Le nuove voci passate da 1MNEXT
Una parte importante dell’evento è dedicata ai musicisti emergenti. Il contest 1MNEXT permette a progetti ancora in crescita di esibirsi davanti a un pubblico molto più vasto rispetto ai circuiti abituali, offrendo una possibilità concreta di farsi conoscere.
Nel 2026 le vincitrici del contest sono state Bambina, Cainero e Cristiana Verardo. La loro presenza ha confermato una caratteristica che considero essenziale del Primo Maggio, cioè la capacità di affiancare artisti già affermati a musicisti che stanno ancora costruendo il proprio percorso.
Nel pre-show hanno trovato spazio anche Henna, Jeson, Lil Jolie, Svegliaginevra, Tigri da Soggiorno e Wepro. Per chi ascolta soprattutto la radio o segue le classifiche, questa è spesso la parte più utile della giornata, perché consente di scoprire nomi al di fuori dei circuiti più visibili.
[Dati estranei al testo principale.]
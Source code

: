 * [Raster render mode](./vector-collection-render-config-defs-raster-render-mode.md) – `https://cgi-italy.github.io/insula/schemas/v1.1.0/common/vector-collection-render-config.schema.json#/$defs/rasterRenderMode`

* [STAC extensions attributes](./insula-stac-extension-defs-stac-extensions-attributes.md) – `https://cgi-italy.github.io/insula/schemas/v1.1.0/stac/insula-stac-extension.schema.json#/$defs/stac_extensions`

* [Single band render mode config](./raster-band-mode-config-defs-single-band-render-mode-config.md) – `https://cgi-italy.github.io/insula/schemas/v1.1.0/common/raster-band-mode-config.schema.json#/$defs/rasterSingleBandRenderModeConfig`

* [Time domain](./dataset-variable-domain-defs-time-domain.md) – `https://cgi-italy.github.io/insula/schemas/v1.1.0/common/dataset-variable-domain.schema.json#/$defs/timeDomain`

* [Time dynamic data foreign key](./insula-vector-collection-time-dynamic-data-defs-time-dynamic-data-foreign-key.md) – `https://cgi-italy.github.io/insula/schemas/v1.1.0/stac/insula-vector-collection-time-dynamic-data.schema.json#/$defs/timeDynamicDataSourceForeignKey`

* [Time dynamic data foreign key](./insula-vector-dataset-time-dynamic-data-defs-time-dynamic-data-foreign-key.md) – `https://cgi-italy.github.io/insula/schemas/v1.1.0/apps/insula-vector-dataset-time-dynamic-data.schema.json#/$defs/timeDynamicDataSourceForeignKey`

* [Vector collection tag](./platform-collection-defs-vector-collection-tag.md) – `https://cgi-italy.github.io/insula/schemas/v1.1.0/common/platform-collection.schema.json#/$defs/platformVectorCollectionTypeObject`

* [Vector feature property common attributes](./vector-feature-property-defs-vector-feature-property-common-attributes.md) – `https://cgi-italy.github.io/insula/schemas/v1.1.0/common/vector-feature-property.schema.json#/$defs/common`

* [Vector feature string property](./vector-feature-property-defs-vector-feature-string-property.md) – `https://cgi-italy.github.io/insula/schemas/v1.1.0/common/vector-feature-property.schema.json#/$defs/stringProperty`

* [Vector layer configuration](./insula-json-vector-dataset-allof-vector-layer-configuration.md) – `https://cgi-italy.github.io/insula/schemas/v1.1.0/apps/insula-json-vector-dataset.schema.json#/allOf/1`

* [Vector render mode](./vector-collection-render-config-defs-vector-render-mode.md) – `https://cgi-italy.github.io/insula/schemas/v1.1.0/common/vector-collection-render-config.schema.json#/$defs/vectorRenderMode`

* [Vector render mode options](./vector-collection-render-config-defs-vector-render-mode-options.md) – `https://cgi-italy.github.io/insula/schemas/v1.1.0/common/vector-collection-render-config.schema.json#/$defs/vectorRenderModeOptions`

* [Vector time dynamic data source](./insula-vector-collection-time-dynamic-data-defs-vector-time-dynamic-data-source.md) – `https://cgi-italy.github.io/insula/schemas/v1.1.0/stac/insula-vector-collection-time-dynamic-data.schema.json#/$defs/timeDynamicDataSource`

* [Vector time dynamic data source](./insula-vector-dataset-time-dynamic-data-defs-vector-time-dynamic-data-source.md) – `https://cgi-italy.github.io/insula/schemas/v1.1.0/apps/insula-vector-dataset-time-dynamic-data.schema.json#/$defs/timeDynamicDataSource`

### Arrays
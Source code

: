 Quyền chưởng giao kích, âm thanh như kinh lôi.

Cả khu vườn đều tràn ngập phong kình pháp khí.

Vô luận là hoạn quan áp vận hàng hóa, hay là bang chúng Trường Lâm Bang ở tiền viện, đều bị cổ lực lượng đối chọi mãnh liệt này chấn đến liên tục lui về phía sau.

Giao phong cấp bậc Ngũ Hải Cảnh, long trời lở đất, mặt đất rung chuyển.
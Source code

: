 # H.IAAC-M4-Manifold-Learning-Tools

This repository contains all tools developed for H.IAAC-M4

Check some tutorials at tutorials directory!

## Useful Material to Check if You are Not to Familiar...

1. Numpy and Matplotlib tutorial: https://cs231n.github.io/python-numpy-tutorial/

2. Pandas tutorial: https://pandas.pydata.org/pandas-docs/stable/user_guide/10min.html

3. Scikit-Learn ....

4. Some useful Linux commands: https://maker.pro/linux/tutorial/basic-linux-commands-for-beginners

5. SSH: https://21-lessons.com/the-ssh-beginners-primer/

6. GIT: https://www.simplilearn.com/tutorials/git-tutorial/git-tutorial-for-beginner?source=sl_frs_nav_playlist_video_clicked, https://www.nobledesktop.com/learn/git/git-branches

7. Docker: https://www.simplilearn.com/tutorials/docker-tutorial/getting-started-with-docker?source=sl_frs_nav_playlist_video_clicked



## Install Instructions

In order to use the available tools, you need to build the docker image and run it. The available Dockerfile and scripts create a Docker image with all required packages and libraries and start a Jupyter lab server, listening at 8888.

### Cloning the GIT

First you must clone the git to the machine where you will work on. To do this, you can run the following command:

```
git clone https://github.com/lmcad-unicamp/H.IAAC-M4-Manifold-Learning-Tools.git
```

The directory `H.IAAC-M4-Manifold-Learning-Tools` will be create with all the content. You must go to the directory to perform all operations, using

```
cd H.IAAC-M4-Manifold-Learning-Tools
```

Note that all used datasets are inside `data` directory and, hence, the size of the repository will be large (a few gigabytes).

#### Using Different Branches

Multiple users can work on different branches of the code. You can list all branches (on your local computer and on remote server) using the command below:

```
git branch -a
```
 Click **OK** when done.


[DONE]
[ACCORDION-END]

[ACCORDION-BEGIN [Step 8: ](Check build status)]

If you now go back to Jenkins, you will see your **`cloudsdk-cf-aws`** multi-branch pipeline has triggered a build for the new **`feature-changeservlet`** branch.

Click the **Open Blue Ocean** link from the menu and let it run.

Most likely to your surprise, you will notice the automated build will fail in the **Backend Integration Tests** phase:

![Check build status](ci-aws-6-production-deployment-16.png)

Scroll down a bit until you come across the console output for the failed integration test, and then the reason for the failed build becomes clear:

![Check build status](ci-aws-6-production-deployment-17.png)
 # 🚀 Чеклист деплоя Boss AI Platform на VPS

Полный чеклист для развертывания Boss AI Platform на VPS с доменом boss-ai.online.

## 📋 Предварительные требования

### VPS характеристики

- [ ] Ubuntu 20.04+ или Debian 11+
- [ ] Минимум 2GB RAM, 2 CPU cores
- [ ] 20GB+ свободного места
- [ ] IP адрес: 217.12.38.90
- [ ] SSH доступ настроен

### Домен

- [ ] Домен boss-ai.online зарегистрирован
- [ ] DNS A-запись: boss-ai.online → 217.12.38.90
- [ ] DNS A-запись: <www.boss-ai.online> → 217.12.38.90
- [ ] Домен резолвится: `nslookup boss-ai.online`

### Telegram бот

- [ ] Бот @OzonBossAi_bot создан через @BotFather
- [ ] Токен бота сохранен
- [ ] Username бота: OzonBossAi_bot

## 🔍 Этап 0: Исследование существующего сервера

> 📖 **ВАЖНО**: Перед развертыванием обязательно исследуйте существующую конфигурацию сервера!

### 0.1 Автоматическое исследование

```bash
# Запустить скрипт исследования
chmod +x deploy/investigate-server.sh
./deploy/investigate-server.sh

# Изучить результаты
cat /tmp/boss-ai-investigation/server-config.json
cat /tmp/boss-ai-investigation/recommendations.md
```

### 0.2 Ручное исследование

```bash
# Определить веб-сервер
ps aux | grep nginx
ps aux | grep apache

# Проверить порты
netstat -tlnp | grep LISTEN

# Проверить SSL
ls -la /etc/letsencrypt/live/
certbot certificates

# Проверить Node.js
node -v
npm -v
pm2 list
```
Orari, ingresso e come arrivare a San Giovanni
Il Concertone si è svolto il 1° maggio 2026 in piazza San Giovanni in Laterano, con accesso gratuito. Il pre-show è iniziato intorno alle 13, mentre la parte principale della diretta televisiva è partita nel pomeriggio e si è conclusa poco dopo la mezzanotte.
Per arrivare, la soluzione più semplice resta la metropolitana, ma proprio la grande affluenza può rendere meno pratiche le fermate di San Giovanni e Manzoni. Durante l’evento è stata prevista la possibilità di chiuderle temporaneamente per motivi di sicurezza, con Vittorio Emanuele, Re di Roma e Lodi come alternative.
- Arrivare con largo anticipo se si vuole stare vicino al palco.
- Usare scarpe comode e portare solo l’essenziale.
- Controllare le deviazioni degli autobus prima di partire.
- Considerare che alcune strade nei dintorni vengono chiuse al traffico.
- Organizzare il rientro in anticipo, soprattutto dopo la fine della diretta.
La metropolitana romana ha prolungato il servizio fino all’1.30, con autobus notturni sostitutivi nelle ore successive. La mia regola, quando consiglio eventi molto affollati a Roma, è semplice: non affidarsi all’auto privata, perché parcheggiare vicino alla piazza può diventare più complicato del viaggio stesso.
Perché il Concertone resta una tradizione romana
Nato nel 1990 e promosso da CGIL, CISL e UIL, il Concerto del Primo Maggio non è soltanto un grande spettacolo gratuito. La musica diventa uno strumento per parlare di lavoro dignitoso, diritti, sicurezza e trasformazioni sociali, mantenendo però un tono popolare e accessibile.
L’edizione 2026 ha affrontato il rapporto tra lavoro e intelligenza artificiale, con l’obiettivo di discutere nuove tutele e nuove forme di contrattazione. A mio parere, il tema funziona proprio perché non resta separato dalla musica: le canzoni rendono più comprensibili questioni che, espresse soltanto con un linguaggio politico o tecnico, rischierebbero di sembrare lontane.
La piazza di San Giovanni aggiunge poi una dimensione tutta romana. Si può assistere al concerto e, prima o dopo, visitare la Basilica di San Giovanni in Laterano, la Scala Santa e i quartieri dell’Esquilino e del Celio. È un modo piacevole per trasformare una giornata musicale in un piccolo itinerario culturale.
Una giornata a Roma tra musica, piazza e scoperte
Il cartellone del Primo Maggio 2026 ha mostrato ancora una volta quanto sia ampia la scena musicale italiana, dai grandi protagonisti alle nuove proposte di 1MNEXT. Per vivere bene l’esperienza servono soprattutto informazioni aggiornate, trasporti organizzati e un po’ di pazienza, perché l’ingresso gratuito porta in piazza migliaia di persone.
Per le prossime edizioni, nomi, orari e modalità di accesso andranno sempre verificati a ridosso dell’evento. La parte più bella, però, resterà probabilmente la stessa: ascoltare musica dal vivo nel cuore di Roma e lasciarsi sorprendere da un artista che non si conosceva ancora.